Registry Provider Option to use Authentication method
Amazon ecr AWS generated token
Google gcr JSON Key file
Quay (quay.io) quay OAuth2 Access Token
Quay (on premise enterprise) quayee Super user username/password or OAuth2 Access Token
Other (DTR, Artifactory, etc) generic Anonymous or username/password

How it all works

Once you know your source and the type of authentication method, you are ready to migrate. You may be asking yourself, what exactly is the tool doing? The tool works by using common Docker REST APIs where available and registry provided custom APIs when they are not. The tool will use your credentials to perform various calls and build a list of images that should be migrated. Once the list is in place, it will call on various workers to simultaneously download and deploy the images to the specified Artifactory repository. The tool is smart enough to migrate only what it needs to and will not overwrite existing images (unless you tell it to). Once the process is complete, it will produce a report of the number of images it found and the number it successfully migrated.

Migrate only the repositories you want

You get to determine what you want to migrate, whether it is the entire contents of the source registry or just a subset. The default behavior of the tool is to search for and migrate each and every tag for all the repositories. You also have the option to provide a list of repository and/or repository:tag combinations. If you specify a repository name without a tag, all tags of that repository will be migrated by default. In some cases you wouldn’t want this and you would only want to migrate specific tags.
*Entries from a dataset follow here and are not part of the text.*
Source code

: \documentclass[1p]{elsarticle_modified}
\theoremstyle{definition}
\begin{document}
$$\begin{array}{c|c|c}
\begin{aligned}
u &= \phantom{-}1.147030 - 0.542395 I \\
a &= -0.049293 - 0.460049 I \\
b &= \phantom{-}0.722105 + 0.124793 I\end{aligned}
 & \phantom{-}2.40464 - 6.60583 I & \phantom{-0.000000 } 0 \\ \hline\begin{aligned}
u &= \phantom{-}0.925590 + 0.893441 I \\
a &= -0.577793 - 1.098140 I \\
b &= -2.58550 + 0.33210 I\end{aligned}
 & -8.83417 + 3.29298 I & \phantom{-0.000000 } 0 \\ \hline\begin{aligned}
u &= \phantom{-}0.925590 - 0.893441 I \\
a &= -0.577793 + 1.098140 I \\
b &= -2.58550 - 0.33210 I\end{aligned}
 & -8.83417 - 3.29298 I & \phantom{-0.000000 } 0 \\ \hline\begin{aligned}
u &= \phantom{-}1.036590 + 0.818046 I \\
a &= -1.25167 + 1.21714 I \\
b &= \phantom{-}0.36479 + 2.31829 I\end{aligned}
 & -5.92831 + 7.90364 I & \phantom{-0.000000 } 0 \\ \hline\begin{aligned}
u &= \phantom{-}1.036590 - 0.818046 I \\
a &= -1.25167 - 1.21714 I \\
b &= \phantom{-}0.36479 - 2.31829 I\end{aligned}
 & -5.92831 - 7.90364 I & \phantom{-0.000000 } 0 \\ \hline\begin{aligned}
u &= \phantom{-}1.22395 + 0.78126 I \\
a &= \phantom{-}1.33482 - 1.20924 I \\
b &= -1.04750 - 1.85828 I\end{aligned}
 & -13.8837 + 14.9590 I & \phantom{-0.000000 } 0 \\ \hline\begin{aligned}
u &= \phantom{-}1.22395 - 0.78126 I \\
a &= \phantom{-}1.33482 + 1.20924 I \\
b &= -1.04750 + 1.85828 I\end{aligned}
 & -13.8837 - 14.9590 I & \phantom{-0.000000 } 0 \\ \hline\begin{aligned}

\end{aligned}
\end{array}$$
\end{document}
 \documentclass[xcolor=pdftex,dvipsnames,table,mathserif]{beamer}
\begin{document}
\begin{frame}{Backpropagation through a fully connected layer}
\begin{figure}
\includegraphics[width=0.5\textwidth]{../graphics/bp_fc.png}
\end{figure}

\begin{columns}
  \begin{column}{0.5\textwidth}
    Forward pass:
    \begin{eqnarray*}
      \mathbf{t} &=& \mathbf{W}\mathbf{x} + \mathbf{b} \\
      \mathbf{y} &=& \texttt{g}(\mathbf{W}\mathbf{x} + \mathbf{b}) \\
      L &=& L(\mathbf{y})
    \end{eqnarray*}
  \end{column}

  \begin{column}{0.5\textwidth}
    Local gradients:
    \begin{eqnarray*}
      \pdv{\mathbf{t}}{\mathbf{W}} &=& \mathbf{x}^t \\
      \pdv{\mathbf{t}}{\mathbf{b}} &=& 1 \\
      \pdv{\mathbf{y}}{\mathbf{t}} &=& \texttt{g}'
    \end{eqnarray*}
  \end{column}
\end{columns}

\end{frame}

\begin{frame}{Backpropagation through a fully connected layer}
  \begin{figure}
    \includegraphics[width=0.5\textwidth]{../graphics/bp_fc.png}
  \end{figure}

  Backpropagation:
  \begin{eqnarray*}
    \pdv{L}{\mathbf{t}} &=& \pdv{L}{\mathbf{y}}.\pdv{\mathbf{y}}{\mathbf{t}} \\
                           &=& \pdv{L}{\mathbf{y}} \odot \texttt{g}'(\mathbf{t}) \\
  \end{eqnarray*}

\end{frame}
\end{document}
In those cases, all you have to do is to specify a repository:tag combination, and only that specific tag will be imported.

Some Examples

GCR

$ python DockerMigrator.py gcr my-gcr-permissions.json https://my-new.artifactory/artifactory admin password docker-local

ECR

$ aws ecr get-login --no-include-email
docker login -u AWS -p eyh...h9 https://113776848705.dkr.ecr.us-west-2.amazonaws.com
$ python DockerMigrator.py ecr https://113776848705.dkr.ecr.us-west-2.amazonaws.com eyh...h9 https://my-new.artifactory/artifactory admin password docker-local

Generic (anonymous) with image file

$ python DockerMigrator.py generic https://registry-1.docker.io https://my-new.artifactory/artifactory admin password docker-local --image-file image-file.txt

Generic with credentials

$ python DockerMigrator.py generic https://registry-1.docker.io https://my-new.artifactory/artifactory admin password docker-local --source-username someuser --source-password somepassword

Migrate permissions data

Several registries have built in user, group and permission management. To help ease your transition, you can use the accompanying SecurityMigrator tool to map these to your Artifactory instance. This is currently supported for Quay Enterprise Edition and DTR.

All of the details and examples on how to use this tool and what it offers can be found in our public Docker2Artifactory project on GitHub.